Lors de la Mostra de Venise 2026, l’acteur et réalisateur américain George Clooney a critiqué sans détour l’administration Trump, évoquant une « kakistocratie » pour qualifier un pays dirigé par les moins compétents. Selon nos confrères du Monde, la star hollywoodienne de 65 ans a profité de son passage sur le tapis rouge pour exprimer son inquiétude quant à la gouvernance américaine actuelle, qualifiant la situation de « très préoccupante ».

Ce qu'il faut retenir

  • George Clooney, 65 ans, a vivement critiqué l’administration Trump à la Mostra de Venise 2026, employant le terme de « kakistocratie » pour décrire son fonctionnement
  • L’acteur espère que les élections de mi-mandat de novembre 2026 aux États-Unis permettront d’installer un « contre-pouvoir »
  • Il a ajouté qu’il envisageait un retour à une « certaine normalité » d’ici 2028, sous réserve d’un changement politique

Une critique cinglante lors d’un événement majeur

Sur le tapis rouge vénitien, George Clooney n’a pas hésité à employer un vocabulaire rare dans la bouche d’une célébrité. Le terme « kakistocratie », emprunté au grec ancien, désigne selon lui une situation où le pouvoir est exercé par les pires dirigeants possibles. D’après le Monde, il a justifié ce choix en soulignant que l’administration Trump incarnait, à ses yeux, une gestion « totalement déconnectée des réalités » et des priorités des Américains.
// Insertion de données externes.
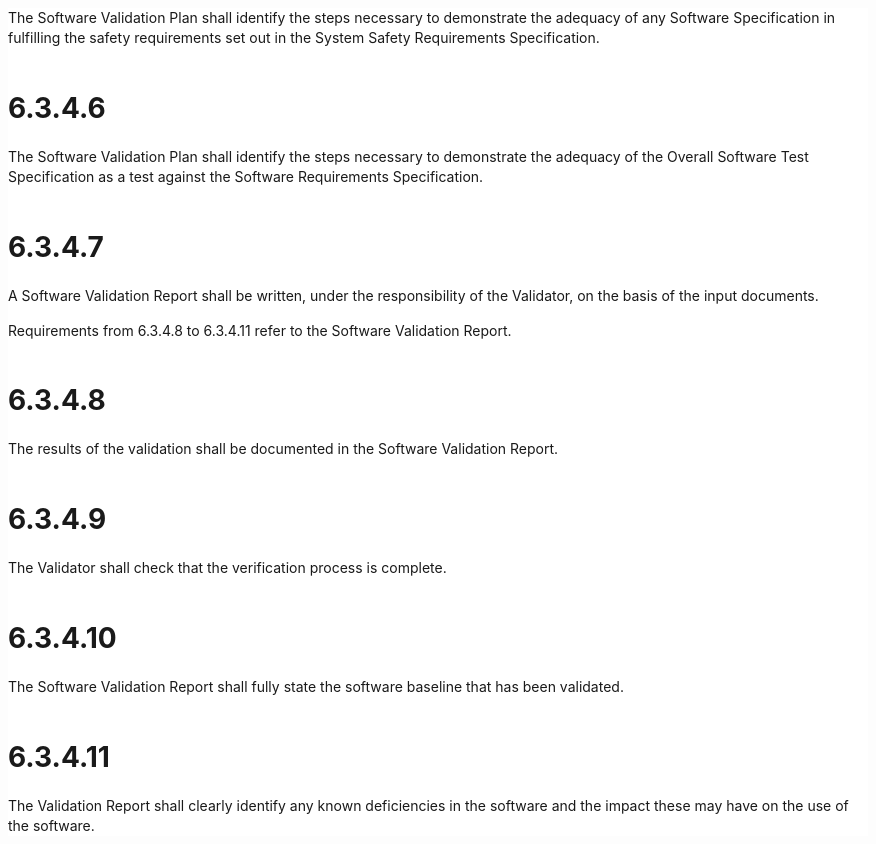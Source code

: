 The Software Validation Plan shall identify the steps necessary to demonstrate the adequacy of any Software Specification in fulfilling the safety requirements set out in the System Safety Requirements Specification.



# 6.3.4.6



The Software Validation Plan shall identify the steps necessary to demonstrate the adequacy of the Overall Software Test Specification as a test against the Software Requirements Specification.



# 6.3.4.7



A Software Validation Report shall be written, under the responsibility of the Validator, on the basis of the input documents.



Requirements from 6.3.4.8 to 6.3.4.11 refer to the Software Validation Report.



# 6.3.4.8



The results of the validation shall be documented in the Software Validation Report.



# 6.3.4.9



The Validator shall check that the verification process is complete.



# 6.3.4.10



The Software Validation Report shall fully state the software baseline that has been validated.



# 6.3.4.11



The Validation Report shall clearly identify any known deficiencies in the software and the impact these may have on the use of the software.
Autant dire que sa sortie a marqué les esprits, dans un contexte où les tensions politiques aux États-Unis restent vives.
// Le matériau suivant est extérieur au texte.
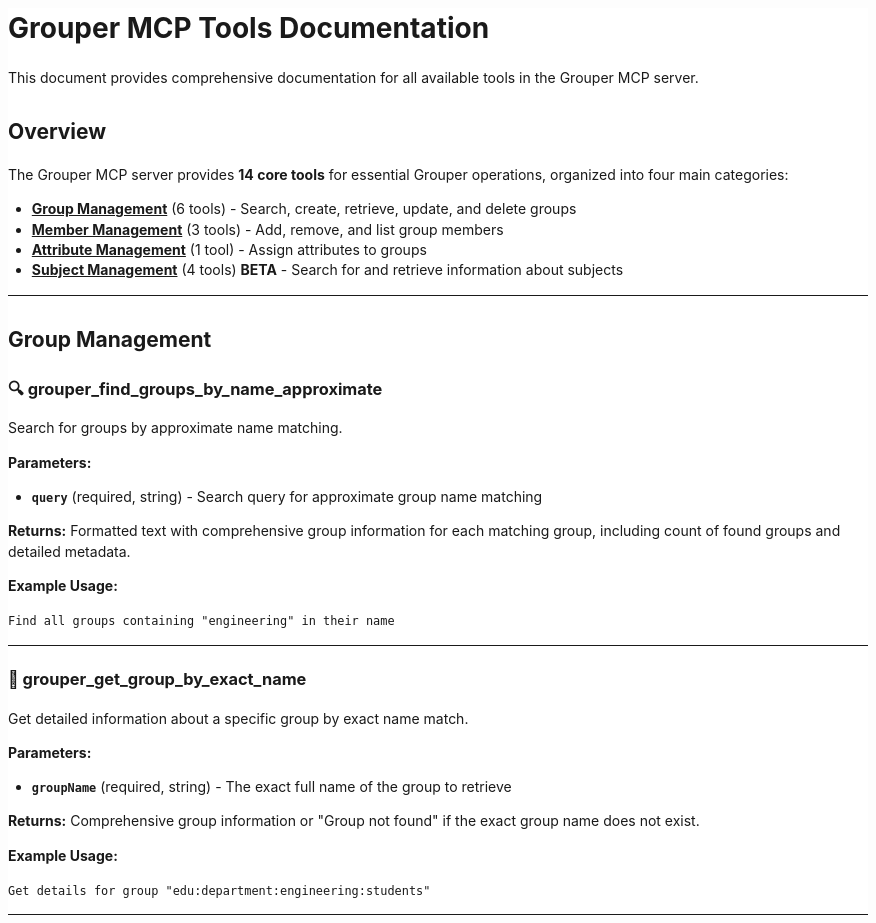 # Grouper MCP Tools Documentation

This document provides comprehensive documentation for all available tools in the Grouper MCP server.

## Overview

The Grouper MCP server provides **14 core tools** for essential Grouper operations, organized into four main categories:

- **[Group Management](#group-management)** (6 tools) - Search, create, retrieve, update, and delete groups
- **[Member Management](#member-management)** (3 tools) - Add, remove, and list group members
- **[Attribute Management](#attribute-management)** (1 tool) - Assign attributes to groups
- **[Subject Management](#subject-management)** (4 tools) **BETA** - Search for and retrieve information about subjects

---

## Group Management

### 🔍 grouper_find_groups_by_name_approximate

Search for groups by approximate name matching.

**Parameters:**
- **`query`** (required, string) - Search query for approximate group name matching

**Returns:** Formatted text with comprehensive group information for each matching group, including count of found groups and detailed metadata.

**Example Usage:**
```
Find all groups containing "engineering" in their name
```

---

### 📄 grouper_get_group_by_exact_name

Get detailed information about a specific group by exact name match.

**Parameters:**
- **`groupName`** (required, string) - The exact full name of the group to retrieve

**Returns:** Comprehensive group information or "Group not found" if the exact group name does not exist.

**Example Usage:**
```
Get details for group "edu:department:engineering:students"
```

---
Interrogé sur les perspectives politiques à venir, Clooney a rappelé que les prochaines élections de mi-mandat, prévues en novembre 2026, pourraient offrir une bouffée d’oxygène démocratique. « Nous avons besoin d’un contre-pouvoir », a-t-il déclaré, avant d’ajouter : « J’espère que ces élections permettront de rééquilibrer les choses ». Une allusion directe aux divisions profondes qui traversent actuellement le paysage politique américain.
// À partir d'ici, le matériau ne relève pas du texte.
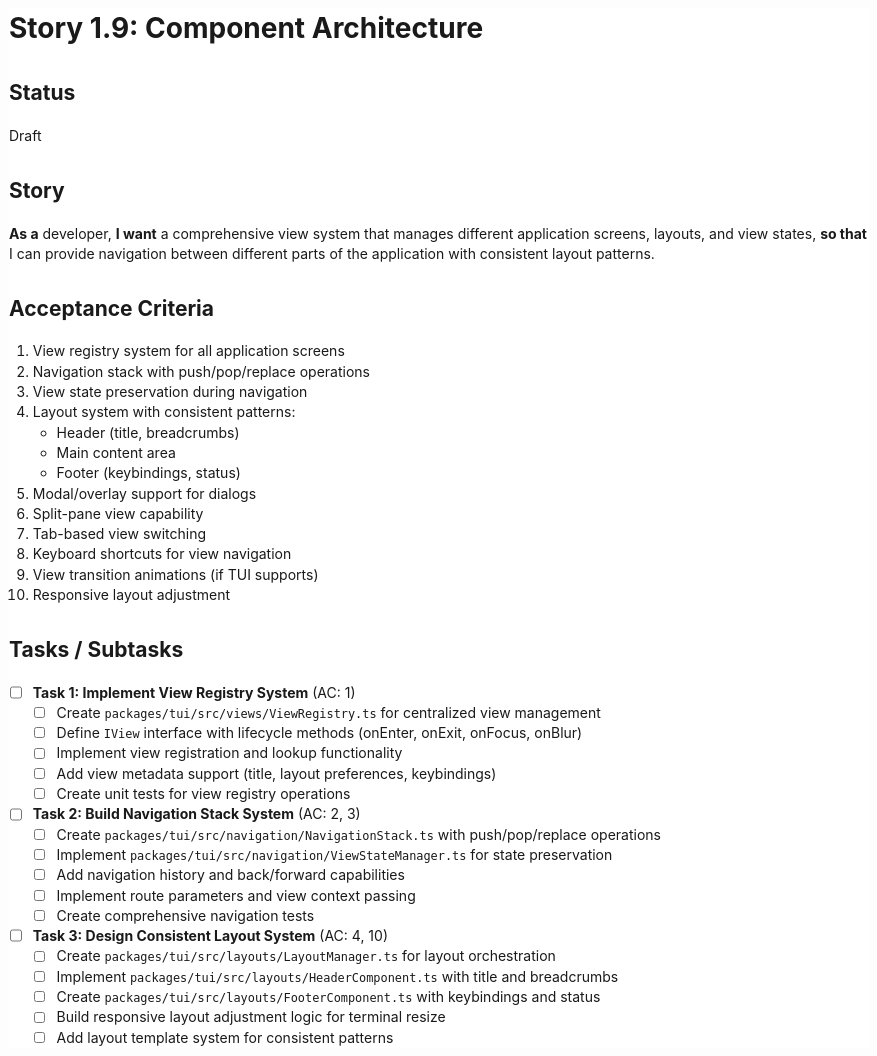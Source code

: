 # Story 1.9: Component Architecture

## Status

Draft

## Story

**As a** developer,
**I want** a comprehensive view system that manages different application screens, layouts, and view states,
**so that** I can provide navigation between different parts of the application with consistent layout patterns.

## Acceptance Criteria

1. View registry system for all application screens
2. Navigation stack with push/pop/replace operations
3. View state preservation during navigation
4. Layout system with consistent patterns:
   - Header (title, breadcrumbs)
   - Main content area
   - Footer (keybindings, status)
5. Modal/overlay support for dialogs
6. Split-pane view capability
7. Tab-based view switching
8. Keyboard shortcuts for view navigation
9. View transition animations (if TUI supports)
10. Responsive layout adjustment

## Tasks / Subtasks

- [ ] **Task 1: Implement View Registry System** (AC: 1)
  - [ ] Create `packages/tui/src/views/ViewRegistry.ts` for centralized view management
  - [ ] Define `IView` interface with lifecycle methods (onEnter, onExit, onFocus, onBlur)
  - [ ] Implement view registration and lookup functionality
  - [ ] Add view metadata support (title, layout preferences, keybindings)
  - [ ] Create unit tests for view registry operations

- [ ] **Task 2: Build Navigation Stack System** (AC: 2, 3)
  - [ ] Create `packages/tui/src/navigation/NavigationStack.ts` with push/pop/replace operations
  - [ ] Implement `packages/tui/src/navigation/ViewStateManager.ts` for state preservation
  - [ ] Add navigation history and back/forward capabilities
  - [ ] Implement route parameters and view context passing
  - [ ] Create comprehensive navigation tests

- [ ] **Task 3: Design Consistent Layout System** (AC: 4, 10)
  - [ ] Create `packages/tui/src/layouts/LayoutManager.ts` for layout orchestration
  - [ ] Implement `packages/tui/src/layouts/HeaderComponent.ts` with title and breadcrumbs
  - [ ] Create `packages/tui/src/layouts/FooterComponent.ts` with keybindings and status
  - [ ] Build responsive layout adjustment logic for terminal resize
  - [ ] Add layout template system for consistent patterns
L’espoir d’un retour à la normale en 2028

Si Clooney a reconnu que la situation actuelle est « très difficile à vivre » pour de nombreux citoyens, il a également exprimé un espoir mesuré pour l’avenir. « Avec un peu de chance, en 2028, nous retrouverons une certaine normalité », a-t-il indiqué, tout en précisant que cette issue dépendra largement du choix des électeurs. Sa déclaration intervient alors que le débat sur la gouvernance aux États-Unis s’intensifie, notamment autour des questions de corruption et de compétence administrative.

L’acteur, par ailleurs engagé en politique, a souvent utilisé sa notoriété pour défendre des causes sociétales. Cette prise de position à Venise s’inscrit dans une série de critiques envers l’administration Trump, qu’il avait déjà qualifiée par le passé de « danger pour la démocratie ». Son intervention publique rappelle que les célébrités hollywoodiennes n’hésitent plus à s’exprimer sur les enjeux politiques, amplifiant ainsi leur impact médiatique.

Et maintenant ?

Les prochaines élections de mi-mandat américaines, prévues en novembre 2026, pourraient confirmer ou infirmer les craintes de Clooney quant à l’évolution de la gouvernance aux États-Unis. Plusieurs observateurs s’attendent à une participation record et à des débats centrés sur les questions de transparence et de compétence des dirigeants. Reste à voir si ces élections permettront effectivement de rétablir un équilibre institutionnel, comme l’espère l’acteur.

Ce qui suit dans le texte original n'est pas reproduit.